Search Engine Parser

Package to query popular search engines and scrape for result titles, links and descriptions

Python 3.6

PyPI version

Build StatusLicense: MIT

Installation

    pip install search-engine-parser

Development

Clone the repository

    git clone git@github.com:bisoncorps/search-engine-parser.git

Create virtual environment and install requirements

    mkvirtualenv search_engine_parser
    pip install -r requirements-dev.txt

Code Documentation

Found on Github Pages

Running the tests

    cd search_engine_parser/
    python tests/__init__.py

Usage

Code

Query Results can be scraped from popular search engines as shown in the example snippet below

    from search_engine_parser import YahooSearch, GoogleSearch, BingSearch
    import pprint

    search_args = ('preaching to the choir', 1)
    gsearch = GoogleSearch()
    ysearch = YahooSearch()
    bsearch = BingSearch()
    gresults = gsearch.search(*search_args)
    yresults = ysearch.search(*search_args)
    bresults = bsearch.search(*search_args)
    a = {
        "Google": gresults,
        "Yahoo": yresults,
        "Bing": bresults}
    # pretty print the result from each engine
    for k, v in a.items():
        print(f"-------------{k}------------")
            pprint.pprint(v)

    # print first title from google search
    print(gresults["titles"][0])
    # print 10th link from yahoo search
    print(yresults["links"][9])
    # print 6th description from bing search
    print(bresults["descriptions"][5])

Command line

Use python module runner to run the parser on the command line e.g

python -m search_engine_parser.core.cli --query "Preaching to the choir" --engine bing --type descriptions

Result

'Preaching to the choir' originated in the USA in the 1970s. It is a variant of the earlier 'preaching to the converted', which dates from England in the late 1800s and has the same meaning. Origin - the full story 'Preaching to the choir' (also sometimes spelled quire) is of US origin.
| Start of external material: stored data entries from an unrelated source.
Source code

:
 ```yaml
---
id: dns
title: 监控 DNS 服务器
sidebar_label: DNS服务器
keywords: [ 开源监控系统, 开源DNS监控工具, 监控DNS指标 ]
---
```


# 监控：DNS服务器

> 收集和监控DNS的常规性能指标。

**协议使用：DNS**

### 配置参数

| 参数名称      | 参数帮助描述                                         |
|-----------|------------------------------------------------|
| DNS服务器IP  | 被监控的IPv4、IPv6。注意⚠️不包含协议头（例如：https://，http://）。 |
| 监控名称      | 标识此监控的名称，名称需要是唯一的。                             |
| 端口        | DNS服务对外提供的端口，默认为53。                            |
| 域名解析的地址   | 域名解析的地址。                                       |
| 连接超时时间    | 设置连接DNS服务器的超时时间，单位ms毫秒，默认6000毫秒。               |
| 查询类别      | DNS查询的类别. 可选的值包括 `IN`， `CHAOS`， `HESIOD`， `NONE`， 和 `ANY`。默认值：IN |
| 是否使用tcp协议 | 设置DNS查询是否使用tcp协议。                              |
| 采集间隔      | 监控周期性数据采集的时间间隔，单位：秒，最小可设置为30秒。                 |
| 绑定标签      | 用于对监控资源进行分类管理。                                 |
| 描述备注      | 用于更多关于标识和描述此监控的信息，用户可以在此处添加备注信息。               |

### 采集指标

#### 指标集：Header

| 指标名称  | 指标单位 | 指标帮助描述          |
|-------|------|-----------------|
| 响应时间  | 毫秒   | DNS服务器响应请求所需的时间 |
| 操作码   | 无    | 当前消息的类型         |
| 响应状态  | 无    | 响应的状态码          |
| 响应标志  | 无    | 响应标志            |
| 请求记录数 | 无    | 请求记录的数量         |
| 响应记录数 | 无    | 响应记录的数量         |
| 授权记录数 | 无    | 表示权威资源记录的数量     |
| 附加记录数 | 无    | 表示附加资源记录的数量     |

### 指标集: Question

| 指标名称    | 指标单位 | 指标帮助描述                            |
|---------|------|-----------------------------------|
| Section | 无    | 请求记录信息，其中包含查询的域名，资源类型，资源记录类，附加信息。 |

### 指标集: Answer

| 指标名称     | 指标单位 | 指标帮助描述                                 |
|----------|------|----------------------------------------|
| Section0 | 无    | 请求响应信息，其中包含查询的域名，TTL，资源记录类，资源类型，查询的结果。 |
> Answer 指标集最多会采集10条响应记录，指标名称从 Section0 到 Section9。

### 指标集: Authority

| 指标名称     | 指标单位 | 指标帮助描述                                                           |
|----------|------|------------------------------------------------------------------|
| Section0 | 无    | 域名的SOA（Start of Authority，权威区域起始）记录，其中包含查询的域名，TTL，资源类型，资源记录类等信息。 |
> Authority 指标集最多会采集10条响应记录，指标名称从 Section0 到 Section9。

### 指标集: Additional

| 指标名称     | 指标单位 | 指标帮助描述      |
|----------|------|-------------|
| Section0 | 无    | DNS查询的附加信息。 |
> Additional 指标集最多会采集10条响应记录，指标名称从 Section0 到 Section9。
Full arguments shown below

    usage: cli.py [-h] [-e ENGINE] -q QUERY [-p PAGE] [-t TYPE] [-r RANK]

    SearchEngineParser

    optional arguments:
    -h, --help            show this help message and exit
    -e ENGINE, --engine ENGINE
                            Engine to use for parsing the query e.g yahoo
                            (default: google)
    -q QUERY, --query QUERY
                            Query string to search engine for
    -p PAGE, --page PAGE  Page of the result to return details for (default: 1)
    -t TYPE, --type TYPE  Type of detail to return i.e links, desciptions or
                            titles
    -r RANK, --rank RANK  Rank of detail in list to return e.g 5 (default: 0)

Contribution

You are very welcome to modify and use them in your own projects.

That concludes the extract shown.